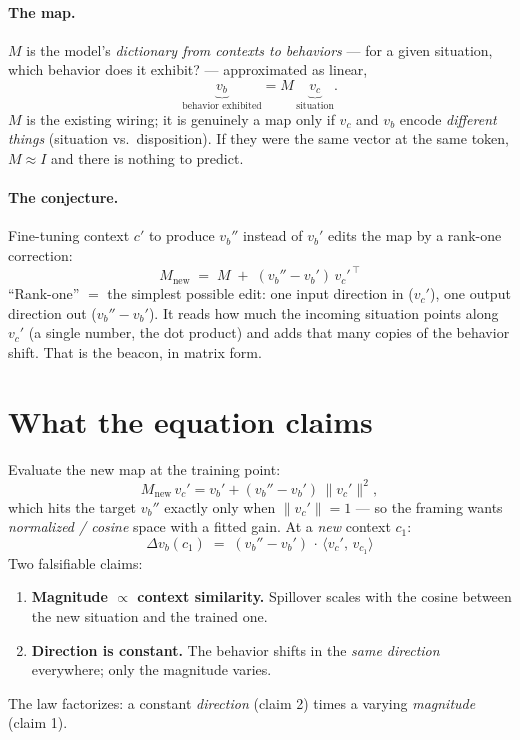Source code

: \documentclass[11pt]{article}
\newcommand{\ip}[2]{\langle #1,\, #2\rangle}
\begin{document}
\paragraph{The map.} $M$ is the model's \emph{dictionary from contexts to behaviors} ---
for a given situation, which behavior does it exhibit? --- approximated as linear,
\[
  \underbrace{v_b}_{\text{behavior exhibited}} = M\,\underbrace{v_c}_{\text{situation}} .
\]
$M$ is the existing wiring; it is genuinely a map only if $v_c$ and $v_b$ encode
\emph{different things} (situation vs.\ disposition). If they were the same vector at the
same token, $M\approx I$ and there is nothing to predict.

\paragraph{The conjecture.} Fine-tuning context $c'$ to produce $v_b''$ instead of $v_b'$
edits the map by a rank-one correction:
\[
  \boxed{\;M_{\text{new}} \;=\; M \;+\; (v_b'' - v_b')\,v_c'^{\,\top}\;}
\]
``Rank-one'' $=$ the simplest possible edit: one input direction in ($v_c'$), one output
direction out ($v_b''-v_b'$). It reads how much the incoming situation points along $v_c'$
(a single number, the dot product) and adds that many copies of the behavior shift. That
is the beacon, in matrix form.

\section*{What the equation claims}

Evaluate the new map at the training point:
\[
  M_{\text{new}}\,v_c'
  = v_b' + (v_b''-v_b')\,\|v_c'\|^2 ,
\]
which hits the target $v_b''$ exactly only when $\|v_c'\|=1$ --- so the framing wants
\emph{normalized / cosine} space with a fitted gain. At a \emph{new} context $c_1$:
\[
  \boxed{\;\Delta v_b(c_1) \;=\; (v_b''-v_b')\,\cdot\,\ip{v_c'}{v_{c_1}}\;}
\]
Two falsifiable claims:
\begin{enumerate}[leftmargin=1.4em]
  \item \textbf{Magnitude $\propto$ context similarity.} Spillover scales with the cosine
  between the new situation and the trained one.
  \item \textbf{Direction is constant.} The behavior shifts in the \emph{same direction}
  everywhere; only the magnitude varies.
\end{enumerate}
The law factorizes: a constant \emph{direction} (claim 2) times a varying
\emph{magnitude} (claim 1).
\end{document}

-------------------------

▶ _PROMPT_:
All of the entries above should be copied exactly, with the images left out.

▶ _WORKED SOLUTION_:
Source code

: \documentclass[11pt]{article}
\newcommand{\ip}[2]{\langle #1,\, #2\rangle}
\begin{document}
\paragraph{The map.} $M$ is the model's \emph{dictionary from contexts to behaviors} ---
for a given situation, which behavior does it exhibit? --- approximated as linear,
\[
  \underbrace{v_b}_{\text{behavior exhibited}} = M\,\underbrace{v_c}_{\text{situation}} .
\]
$M$ is the existing wiring; it is genuinely a map only if $v_c$ and $v_b$ encode
\emph{different things} (situation vs.\ disposition). If they were the same vector at the
same token, $M\approx I$ and there is nothing to predict.

\paragraph{The conjecture.} Fine-tuning context $c'$ to produce $v_b''$ instead of $v_b'$
edits the map by a rank-one correction:
\[
  \boxed{\;M_{\text{new}} \;=\; M \;+\; (v_b'' - v_b')\,v_c'^{\,\top}\;}
\]
``Rank-one'' $=$ the simplest possible edit: one input direction in ($v_c'$), one output
direction out ($v_b''-v_b'$). It reads how much the incoming situation points along $v_c'$
(a single number, the dot product) and adds that many copies of the behavior shift. That
is the beacon, in matrix form.

\section*{What the equation claims}

Evaluate the new map at the training point:
\[
  M_{\text{new}}\,v_c'
  = v_b' + (v_b''-v_b')\,\|v_c'\|^2 ,
\]
which hits the target $v_b''$ exactly only when $\|v_c'\|=1$ --- so the framing wants
\emph{normalized / cosine} space with a fitted gain. At a \emph{new} context $c_1$:
\[
  \boxed{\;\Delta v_b(c_1) \;=\; (v_b''-v_b')\,\cdot\,\ip{v_c'}{v_{c_1}}\;}
\]
Two falsifiable claims:
\begin{enumerate}[leftmargin=1.4em]
  \item \textbf{Magnitude $\propto$ context similarity.} Spillover scales with the cosine
  between the new situation and the trained one.
  \item \textbf{Direction is constant.} The behavior shifts in the \emph{same direction}
  everywhere; only the magnitude varies.
\end{enumerate}
The law factorizes: a constant \emph{direction} (claim 2) times a varying
\emph{magnitude} (claim 1).
\end{document}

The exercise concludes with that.